With weddings comes many traditions. Traditions like having your father walk you down the aisle, sharing a first dance with your groom, and many more.
However, because one bride had lost her beloved father before her highly anticipated wedding day, she wanted to do something special to make sure her father was being appropriately honored. But what she had come up with is causing people to have opinions.
Bridesmaid Tells Bride That It’s Weird She Want to PUT Vials of Dad’s Ashes In Their Bouquets
According to one of her bridesmaids, the bride’s father was cremated after his passing and now she wants each member of her wedding party to carry vials filled with his ashes down the aisle. The bridesmaid admitted in a since-deleted Reddit post that she finds the “creative” gesture kind of creepy, CafeMom reports.
As the Reddit post reveals, the bride was hit very hard by her dad’s passing following a long battle with cancer several years ago. The bridesmaid learned about her friend’s plan when the bride showed her the bouquet she and her bridal party would walk down the aisle with.
Inside each bouquet would be a vial of her father’s ashes. “She’s also adding little cards so that people know it’s his ashes,” the bridesmaid wrote.
However, when she was honest with the bride about how she felt about the vials, that she found it “a little weird,” the bride got very upset. “Her friends started freaking out at me saying, ‘It’s beautiful,’ and ‘Such an original idea,’ and ‘His spirit will be with everyone’ at the wedding.”
“I think it’s fine if she wanted it in her bouquet so he’s ‘there with her but I just don’t see why the ashes need to be in the bridesmaid bouquets if we’ve never met him or in all the centerpiece bouquets. […] I’m autistic and always screw up what I say because I can never read the room,” the woman shared. “I should also add I’m not grossed out by the ashes and am not refusing to carry a bouquet with it or sit at the table. I’ll do whatever she wants, I just think it’s weird.”
Now the friend is wondering if she was in the wrong for being honest about how she felt about the vials. However, a lot of people said they understood where the bridesmaid was coming from.
And some commenters brought up the point that now all of the bridesmaids are responsible for those vials of ashes. “Especially if alcohol is involved. I’ve seen many times where the centerpieces are destroyed by the end of the night by the drunk and the bored,” one commenter wrote. “A vial or necklace for herself would be safer and more meaningful, really.”

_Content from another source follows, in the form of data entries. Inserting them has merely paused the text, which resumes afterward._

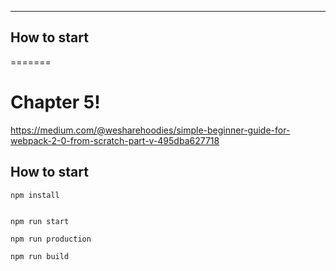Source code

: 
__________
## How to start
=======
# Chapter 5!

https://medium.com/@wesharehoodies/simple-beginner-guide-for-webpack-2-0-from-scratch-part-v-495dba627718

## How to start

```bash
npm install
```

```

npm run start
```

```
npm run production
```

```
npm run build
```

But there were some who saw it from the bride’s point of view as well. “I think the bride should be allowed to want what she wants,” someone else wrote. “If the bridesmaids are uncomfortable, they have the choice to raise their concerns and help look for a compromise, or if this is really that big a deal for them, drop out.”
As for how the bridesmaid could smooth things over with the bride if she wanted to, some people wrote that all she would have to do is apologize and let her know where she was coming from and that she plans on supporting her and her decisions.